Blog | Friday, July 6, 2012

QD: News Every Day--Caffeine associated with less basal cell carcinoma


Caffeine may help the body clear skins cells damaged by the ultraviolet rays of sunlight, suggesting a way to potentially reduce basal cell carcinoma, researchers reported.

Researchers applied data from the Nurses' Health Study and the Health Professionals Follow-up Study to prospectively examine risks of basal cell carcinoma (nearly 23,000 cases), squamous cell carcinoma (nearly 2,000 cases), and melanoma (741 cases).

Results appeared in Cancer Research.

There were nearly 113,000 people studied, nearly 73,000 female nurses and nearly 40,000 male health professionals. The amount of caffeine intake from all dietary sources was inversely associated with basal cell carcinoma risk. Compared with the lowest quintile, the highest quintile had the lowest risk (women: relative risk [RR], 0.82 in women; 95% confidence interval [CI], 0.77 to 0.86; men RR, 0.87; 95% CI, 0.81 to 0.94; Ptrend less than 0.0001 in both).

Compared with individuals who consumed less than one cup per month of caffeinated coffee women who consumed more than 3 cups a day had the lowest risk of basal cell carcinoma (RR, 0.79; 95% CI, 0.74 to 0.85; Ptrend less than 0.0001). For men, results were RR 0.90; 95% CI, 0.80 to 1.01; Ptrend=0.003).

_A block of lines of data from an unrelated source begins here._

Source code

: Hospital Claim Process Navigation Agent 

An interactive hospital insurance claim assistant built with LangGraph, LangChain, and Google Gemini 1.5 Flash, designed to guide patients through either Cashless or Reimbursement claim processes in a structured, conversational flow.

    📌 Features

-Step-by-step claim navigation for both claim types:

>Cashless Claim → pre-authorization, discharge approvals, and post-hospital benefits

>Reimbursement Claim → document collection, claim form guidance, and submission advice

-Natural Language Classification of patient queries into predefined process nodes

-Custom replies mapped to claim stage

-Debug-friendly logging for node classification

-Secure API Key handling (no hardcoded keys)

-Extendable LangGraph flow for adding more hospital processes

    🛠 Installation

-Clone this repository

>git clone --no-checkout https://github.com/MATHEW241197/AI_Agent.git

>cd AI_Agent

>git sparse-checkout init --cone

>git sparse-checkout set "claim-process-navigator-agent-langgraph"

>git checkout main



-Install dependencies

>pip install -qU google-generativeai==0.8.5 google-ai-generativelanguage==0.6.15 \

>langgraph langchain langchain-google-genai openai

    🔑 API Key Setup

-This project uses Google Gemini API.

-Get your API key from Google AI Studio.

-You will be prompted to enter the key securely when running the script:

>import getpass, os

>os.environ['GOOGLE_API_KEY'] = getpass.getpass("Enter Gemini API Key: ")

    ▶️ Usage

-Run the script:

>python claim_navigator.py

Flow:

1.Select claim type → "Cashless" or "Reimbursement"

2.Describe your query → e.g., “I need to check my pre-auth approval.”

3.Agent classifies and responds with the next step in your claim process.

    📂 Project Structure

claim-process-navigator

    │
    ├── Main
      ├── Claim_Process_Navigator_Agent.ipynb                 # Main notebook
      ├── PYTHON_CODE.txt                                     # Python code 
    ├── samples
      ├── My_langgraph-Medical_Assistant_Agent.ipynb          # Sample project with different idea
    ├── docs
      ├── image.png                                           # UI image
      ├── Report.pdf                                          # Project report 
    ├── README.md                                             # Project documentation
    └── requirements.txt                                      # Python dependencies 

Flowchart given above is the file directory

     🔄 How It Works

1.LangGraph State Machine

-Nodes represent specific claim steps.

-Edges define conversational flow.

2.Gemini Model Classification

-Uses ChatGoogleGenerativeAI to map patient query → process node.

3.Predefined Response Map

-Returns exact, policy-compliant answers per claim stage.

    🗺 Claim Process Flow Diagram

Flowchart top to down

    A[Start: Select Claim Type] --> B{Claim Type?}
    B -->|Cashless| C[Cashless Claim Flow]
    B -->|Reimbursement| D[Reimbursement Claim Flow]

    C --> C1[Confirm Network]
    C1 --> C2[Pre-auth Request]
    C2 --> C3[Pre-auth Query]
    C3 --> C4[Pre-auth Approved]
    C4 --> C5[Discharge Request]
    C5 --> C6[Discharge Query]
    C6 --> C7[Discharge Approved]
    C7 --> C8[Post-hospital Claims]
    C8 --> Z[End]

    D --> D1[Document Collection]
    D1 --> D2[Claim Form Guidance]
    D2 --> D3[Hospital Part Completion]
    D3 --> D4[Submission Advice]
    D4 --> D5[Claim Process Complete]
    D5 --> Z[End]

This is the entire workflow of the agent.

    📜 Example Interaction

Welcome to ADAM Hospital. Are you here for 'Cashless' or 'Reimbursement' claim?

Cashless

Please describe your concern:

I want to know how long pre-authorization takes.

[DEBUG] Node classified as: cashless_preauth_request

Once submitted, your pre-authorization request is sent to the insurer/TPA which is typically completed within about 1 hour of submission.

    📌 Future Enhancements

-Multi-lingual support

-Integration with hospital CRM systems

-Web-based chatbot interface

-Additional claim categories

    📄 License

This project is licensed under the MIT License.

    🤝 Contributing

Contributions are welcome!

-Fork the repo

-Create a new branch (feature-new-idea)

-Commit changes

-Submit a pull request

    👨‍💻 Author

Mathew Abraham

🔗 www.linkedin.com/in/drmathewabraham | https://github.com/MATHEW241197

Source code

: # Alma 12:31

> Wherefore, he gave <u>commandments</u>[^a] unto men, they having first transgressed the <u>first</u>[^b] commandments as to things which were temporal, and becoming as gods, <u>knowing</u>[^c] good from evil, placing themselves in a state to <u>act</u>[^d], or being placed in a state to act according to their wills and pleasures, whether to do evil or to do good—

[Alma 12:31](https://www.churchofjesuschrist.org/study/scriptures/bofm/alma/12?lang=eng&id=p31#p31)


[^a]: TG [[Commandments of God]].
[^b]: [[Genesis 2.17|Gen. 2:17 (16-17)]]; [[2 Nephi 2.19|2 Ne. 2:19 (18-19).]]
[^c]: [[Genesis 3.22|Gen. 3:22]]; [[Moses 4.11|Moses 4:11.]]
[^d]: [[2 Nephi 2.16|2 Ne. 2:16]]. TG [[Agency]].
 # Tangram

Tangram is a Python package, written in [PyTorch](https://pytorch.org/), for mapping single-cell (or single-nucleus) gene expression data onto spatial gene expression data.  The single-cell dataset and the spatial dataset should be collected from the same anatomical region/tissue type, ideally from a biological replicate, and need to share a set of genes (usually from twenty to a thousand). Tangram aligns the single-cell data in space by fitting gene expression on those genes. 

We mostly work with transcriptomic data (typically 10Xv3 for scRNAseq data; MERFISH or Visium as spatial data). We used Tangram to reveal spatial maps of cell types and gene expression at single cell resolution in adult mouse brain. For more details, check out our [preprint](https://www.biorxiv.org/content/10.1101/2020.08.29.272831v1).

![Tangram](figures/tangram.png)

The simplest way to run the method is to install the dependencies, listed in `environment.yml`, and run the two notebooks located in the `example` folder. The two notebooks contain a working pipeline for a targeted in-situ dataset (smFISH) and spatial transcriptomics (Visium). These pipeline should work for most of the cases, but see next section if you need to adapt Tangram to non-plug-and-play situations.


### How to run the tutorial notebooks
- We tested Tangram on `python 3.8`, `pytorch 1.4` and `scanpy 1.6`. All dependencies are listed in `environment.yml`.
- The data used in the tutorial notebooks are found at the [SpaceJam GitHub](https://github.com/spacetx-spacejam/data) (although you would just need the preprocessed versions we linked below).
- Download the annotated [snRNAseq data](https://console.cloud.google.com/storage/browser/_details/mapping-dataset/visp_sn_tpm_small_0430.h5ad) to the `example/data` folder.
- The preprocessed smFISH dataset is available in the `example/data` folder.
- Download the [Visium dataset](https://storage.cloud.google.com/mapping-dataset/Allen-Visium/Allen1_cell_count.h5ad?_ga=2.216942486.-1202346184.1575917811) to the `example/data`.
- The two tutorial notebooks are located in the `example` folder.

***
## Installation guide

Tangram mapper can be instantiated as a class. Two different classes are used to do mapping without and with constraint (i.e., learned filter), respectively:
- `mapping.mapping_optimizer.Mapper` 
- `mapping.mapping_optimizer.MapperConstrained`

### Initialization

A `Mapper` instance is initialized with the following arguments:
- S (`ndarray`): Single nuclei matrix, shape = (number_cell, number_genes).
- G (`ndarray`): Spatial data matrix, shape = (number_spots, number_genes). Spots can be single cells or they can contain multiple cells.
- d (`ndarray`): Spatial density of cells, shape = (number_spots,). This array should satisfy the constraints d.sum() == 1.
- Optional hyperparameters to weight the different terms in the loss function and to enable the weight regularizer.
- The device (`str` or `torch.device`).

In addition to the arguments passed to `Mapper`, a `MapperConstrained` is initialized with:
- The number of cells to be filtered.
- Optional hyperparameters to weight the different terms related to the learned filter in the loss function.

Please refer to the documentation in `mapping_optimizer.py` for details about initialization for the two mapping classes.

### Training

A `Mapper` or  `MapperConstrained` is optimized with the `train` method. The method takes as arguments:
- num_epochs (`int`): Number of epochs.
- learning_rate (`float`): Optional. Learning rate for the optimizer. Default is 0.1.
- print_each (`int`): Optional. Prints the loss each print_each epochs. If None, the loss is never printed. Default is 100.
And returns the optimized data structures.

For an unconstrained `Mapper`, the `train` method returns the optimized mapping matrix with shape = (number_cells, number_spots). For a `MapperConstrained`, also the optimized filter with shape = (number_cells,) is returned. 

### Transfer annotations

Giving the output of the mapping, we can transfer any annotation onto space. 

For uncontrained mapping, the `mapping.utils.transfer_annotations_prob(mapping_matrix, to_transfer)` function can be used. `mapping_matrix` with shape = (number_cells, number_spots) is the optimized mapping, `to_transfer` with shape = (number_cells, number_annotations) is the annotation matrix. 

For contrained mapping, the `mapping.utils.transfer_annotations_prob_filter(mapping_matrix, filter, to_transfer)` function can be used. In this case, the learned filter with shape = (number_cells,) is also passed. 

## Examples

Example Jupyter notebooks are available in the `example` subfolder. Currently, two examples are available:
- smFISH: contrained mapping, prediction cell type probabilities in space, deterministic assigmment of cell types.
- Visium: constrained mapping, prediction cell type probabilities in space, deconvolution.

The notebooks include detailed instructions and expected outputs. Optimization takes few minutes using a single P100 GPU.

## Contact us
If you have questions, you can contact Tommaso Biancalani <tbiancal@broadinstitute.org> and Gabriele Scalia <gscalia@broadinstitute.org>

Caffeine from tea, soda and chocolate was also inversely associated with lower basal cell carcinoma risk, while decaffeinated coffee was not. Caffeine intake was not inversely associated with risks of squamous cell carcinoma or melanoma.

Caffeine is suspected to induce apoptosis in UV-damaged keratinocytes, a mechanism shown in mice models. This could explain the lowered basal cell carcinoma, the researchers said. In contrast, damaged melanocytes limit go into a senescent state instead of undergoing apoptosis, so anything that affects apoptosis wouldn't matter for melanoma.

Basal cell carcinoma accounts for approximately 80% of newly diagnosed skin cancers and 30% of all newly diagnosed cancers in the United States, and its rate is still increasing by 4% to 8% per year, potentially creating a scenario in which basal cell carcinoma incidence could equal all other cancers combined. And, with 40% to 50% of patients with a primary carcinoma developing basal cell carcinomas within 5 years, the potential morbidity and burden could increase considerably.

"Given the nearly one million new cases diagnosed each year in the United States modification in daily dietary factors with even small protective effects may have great public health impact," the authors wrote.